Die Gesamteinspielung stellt sich somit als Abenteuer da. Was an Gipfeln fehlen mag, bieten hier Reichtum und die Subtilitäten, die auf den ersten Blick in den so einfachen Stücken kaum zu entdecken sind. Den Geiger Patrick Oliva fasziniert die Aufrichtigkeit und Spontaneität der 40 Sätze. Er hat Humor und Leichtigkeit gefunden, ohne dass die Werke je an Tiefe verlieren.
Diese Frische und Zerbrechlichkeit der Fantasien hat Oliva versucht, in seinem Spiel zu zeigen. Und es ist ihm deutlich gelungen. Sein Spiel mag man vielleicht mit dem Vortrag eines Gedichts vergleichen. Auch da darf man den Text nicht nur herunterleiern, sondern muss ihn gestalten. Aber Oliva schafft es, nicht effektuös zu deklamieren, sondern er bleibt in seinem persönlichen Gestaltungsduktus, den er mit leichten Schwankungen wie in Momenten des Überlegens frisch hält und von abgespultem Runternudeln, vor Plakativem schützt.

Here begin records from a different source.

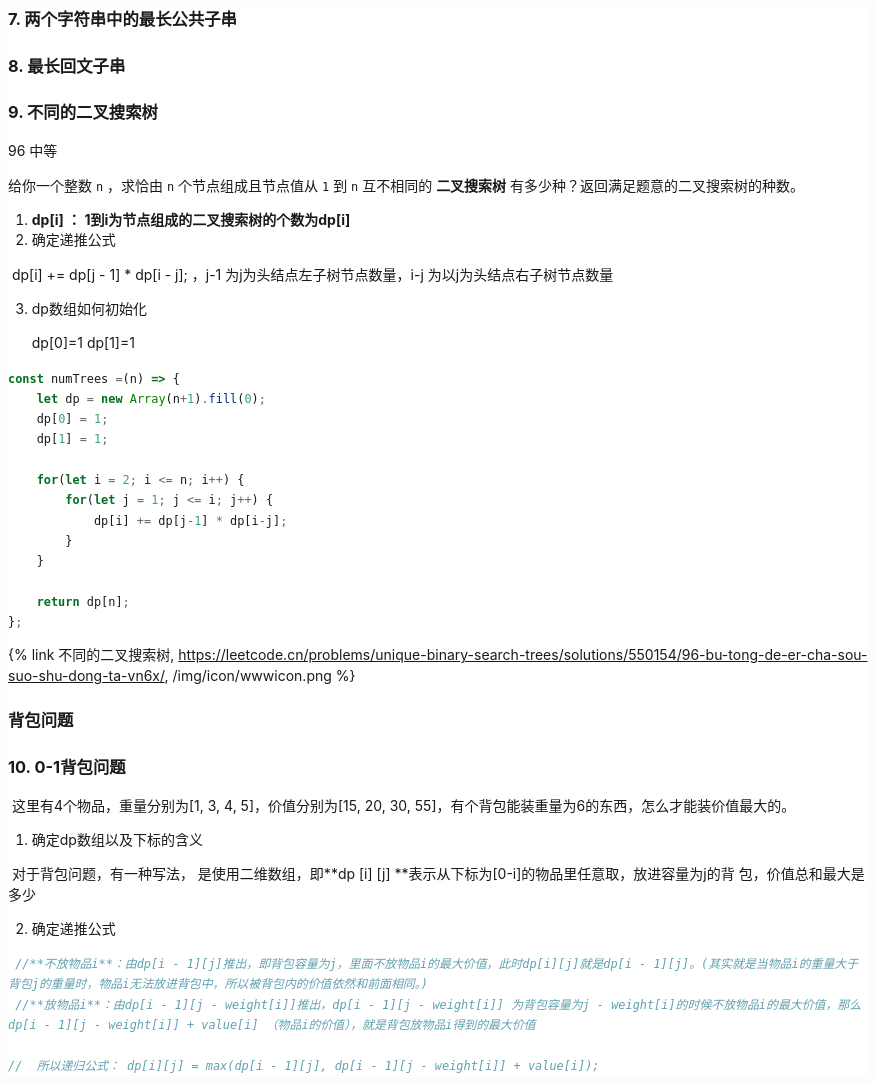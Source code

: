 ### 7. 两个字符串中的最长公共子串



### 8. 最长回文子串



### 9. 不同的二叉搜索树

96 中等

给你一个整数 `n` ，求恰由 `n` 个节点组成且节点值从 `1` 到 `n` 互不相同的 **二叉搜索树** 有多少种？返回满足题意的二叉搜索树的种数。

1. **dp[i] ： 1到i为节点组成的二叉搜索树的个数为dp[i]**
2. 确定递推公式

​	dp[i] += dp[j - 1] * dp[i - j]; ，j-1 为j为头结点左子树节点数量，i-j 为以j为头结点右子树节点数量

3. dp数组如何初始化

   dp[0]=1 dp[1]=1

```js
const numTrees =(n) => {
    let dp = new Array(n+1).fill(0);
    dp[0] = 1;
    dp[1] = 1;

    for(let i = 2; i <= n; i++) {
        for(let j = 1; j <= i; j++) {
            dp[i] += dp[j-1] * dp[i-j];
        }
    }

    return dp[n];
};

```


{% link 不同的二叉搜索树, https://leetcode.cn/problems/unique-binary-search-trees/solutions/550154/96-bu-tong-de-er-cha-sou-suo-shu-dong-ta-vn6x/, /img/icon/wwwicon.png %}

### 背包问题

### 10. 0-1背包问题

​	这里有4个物品，重量分别为[1, 3, 4, 5]，价值分别为[15, 20, 30, 55]，有个背包能装重量为6的东西，怎么才能装价值最大的。

1. 确定dp数组以及下标的含义

​	对于背包问题，有一种写法， 是使用二维数组，即**dp [i] [j] **表示从下标为[0-i]的物品里任意取，放进容量为j的背	包，价值总和最大是多少

2. 确定递推公式

```js
 //**不放物品i**：由dp[i - 1][j]推出，即背包容量为j，里面不放物品i的最大价值，此时dp[i][j]就是dp[i - 1][j]。(其实就是当物品i的重量大于背包j的重量时，物品i无法放进背包中，所以被背包内的价值依然和前面相同。)
 //**放物品i**：由dp[i - 1][j - weight[i]]推出，dp[i - 1][j - weight[i]] 为背包容量为j - weight[i]的时候不放物品i的最大价值，那么dp[i - 1][j - weight[i]] + value[i] （物品i的价值），就是背包放物品i得到的最大价值

//	所以递归公式： dp[i][j] = max(dp[i - 1][j], dp[i - 1][j - weight[i]] + value[i]);
```
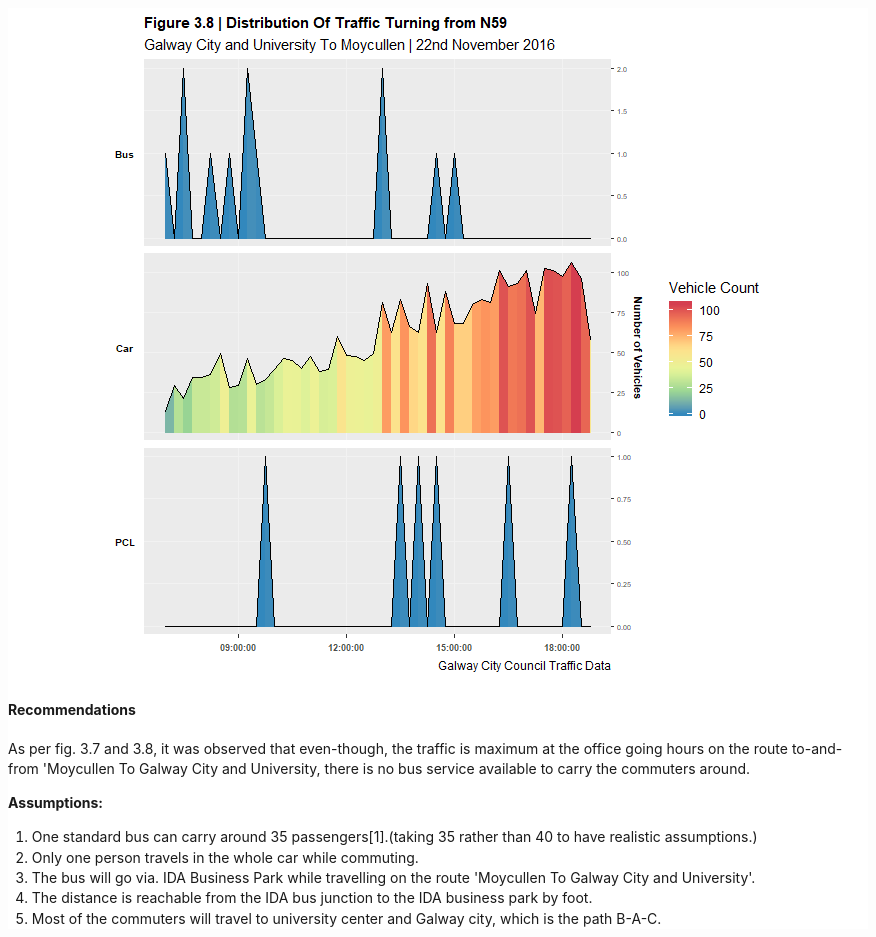 <img src="Assignment_5_final_files/figure-markdown_github/bus_recomdation plots-2.png" style="display: block; margin: auto;" />

#### **Recommendations**

As per fig. 3.7 and 3.8, it was observed that even-though, the traffic is maximum at the office going hours on the route to-and-from 'Moycullen To Galway City and University, there is no bus service available to carry the commuters around.

**Assumptions:**

1.  One standard bus can carry around 35 passengers\[1\].(taking 35 rather than 40 to have realistic assumptions.)
2.  Only one person travels in the whole car while commuting.
3.  The bus will go via. IDA Business Park while travelling on the route 'Moycullen To Galway City and University'.
4.  The distance is reachable from the IDA bus junction to the IDA business park by foot.
5.  Most of the commuters will travel to university center and Galway city, which is the path B-A-C.
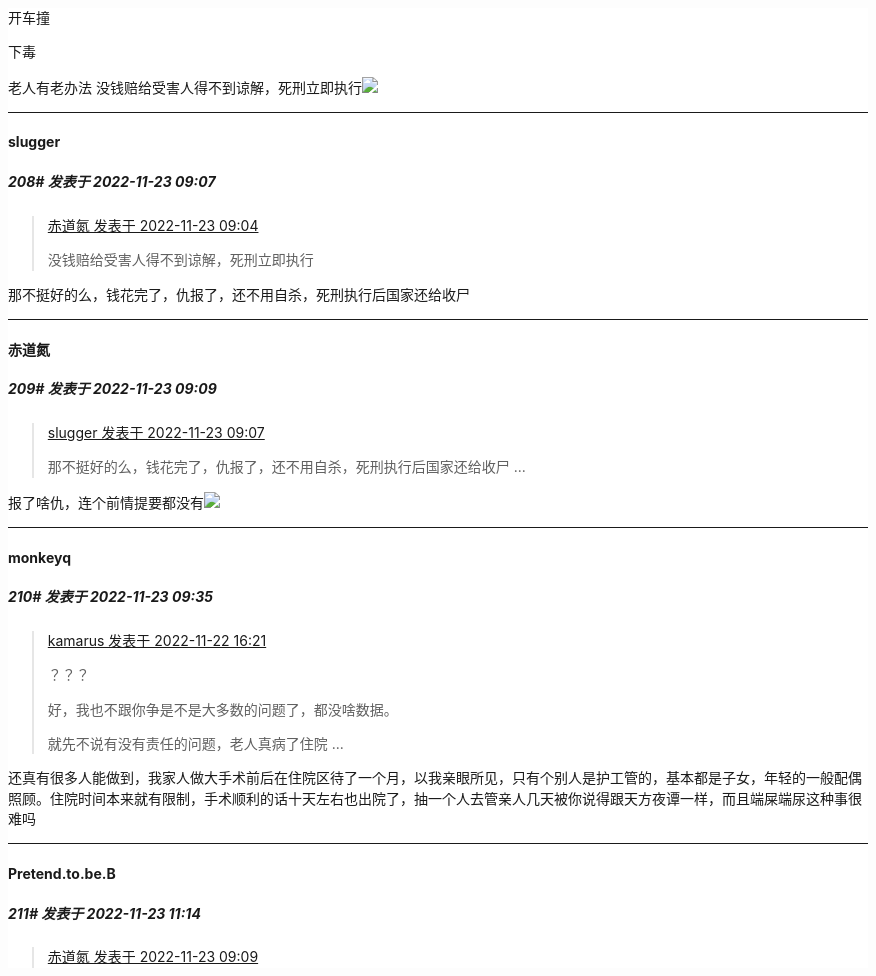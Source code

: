 开车撞

下毒

老人有老办法</blockquote>
没钱赔给受害人得不到谅解，死刑立即执行<img src="https://static.saraba1st.com/image/smiley/face2017/067.png" referrerpolicy="no-referrer">

*****

####  slugger  
##### 208#       发表于 2022-11-23 09:07

<blockquote><a href="httphttps://bbs.saraba1st.com/2b/forum.php?mod=redirect&amp;goto=findpost&amp;pid=58566054&amp;ptid=2106315" target="_blank">赤道氮 发表于 2022-11-23 09:04</a>

没钱赔给受害人得不到谅解，死刑立即执行</blockquote>
那不挺好的么，钱花完了，仇报了，还不用自杀，死刑执行后国家还给收尸

*****

####  赤道氮  
##### 209#       发表于 2022-11-23 09:09

<blockquote><a href="httphttps://bbs.saraba1st.com/2b/forum.php?mod=redirect&amp;goto=findpost&amp;pid=58566089&amp;ptid=2106315" target="_blank">slugger 发表于 2022-11-23 09:07</a>

那不挺好的么，钱花完了，仇报了，还不用自杀，死刑执行后国家还给收尸 ...</blockquote>
报了啥仇，连个前情提要都没有<img src="https://static.saraba1st.com/image/smiley/face2017/048.png" referrerpolicy="no-referrer">



*****

####  monkeyq  
##### 210#       发表于 2022-11-23 09:35

<blockquote><a href="httphttps://bbs.saraba1st.com/2b/forum.php?mod=redirect&amp;goto=findpost&amp;pid=58555175&amp;ptid=2106315" target="_blank">kamarus 发表于 2022-11-22 16:21</a>

？？？

好，我也不跟你争是不是大多数的问题了，都没啥数据。

就先不说有没有责任的问题，老人真病了住院 ...</blockquote>
还真有很多人能做到，我家人做大手术前后在住院区待了一个月，以我亲眼所见，只有个别人是护工管的，基本都是子女，年轻的一般配偶照顾。住院时间本来就有限制，手术顺利的话十天左右也出院了，抽一个人去管亲人几天被你说得跟天方夜谭一样，而且端屎端尿这种事很难吗



*****

####  Pretend.to.be.B  
##### 211#       发表于 2022-11-23 11:14

<blockquote><a href="httphttps://bbs.saraba1st.com/2b/forum.php?mod=redirect&amp;goto=findpost&amp;pid=58566126&amp;ptid=2106315" target="_blank">赤道氮 发表于 2022-11-23 09:09</a>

Patrick Oliva studierte in Genf und bei Florence Malgoire, wo er sich auf die Barockvioline spezialisierte, bevor in Paris abschloss. Als Geiger in historisch informierten Ensembles wie Les Arts Florissants, Les Talens Lyriques und mit zahlreichen Kammermusikkonzerten konnte er seine Neugier nutzen, um seine künstlerischen Ansätze zu diversifizieren. Das Verhältnis zwischen der geschriebenen Partitur und ihrer Interpretation prüfend, forscht er im Repertoire des Barock, etwa zu Ornamentierung und Improvisation.
Diese umfangreichen Analysen finden hier in diesem Zyklus eine ebenso lebendige wie klangreiche Umsetzung, die in 80 Minuten die Ohren der Zuhörer immer in Bann zieht. Eine passende Aufnahmegestaltung hat den Klang des Instruments sehr angenehm unaufdringlich und trotzdem nah und direkt eingefangen, so dass es an nichts mangelt.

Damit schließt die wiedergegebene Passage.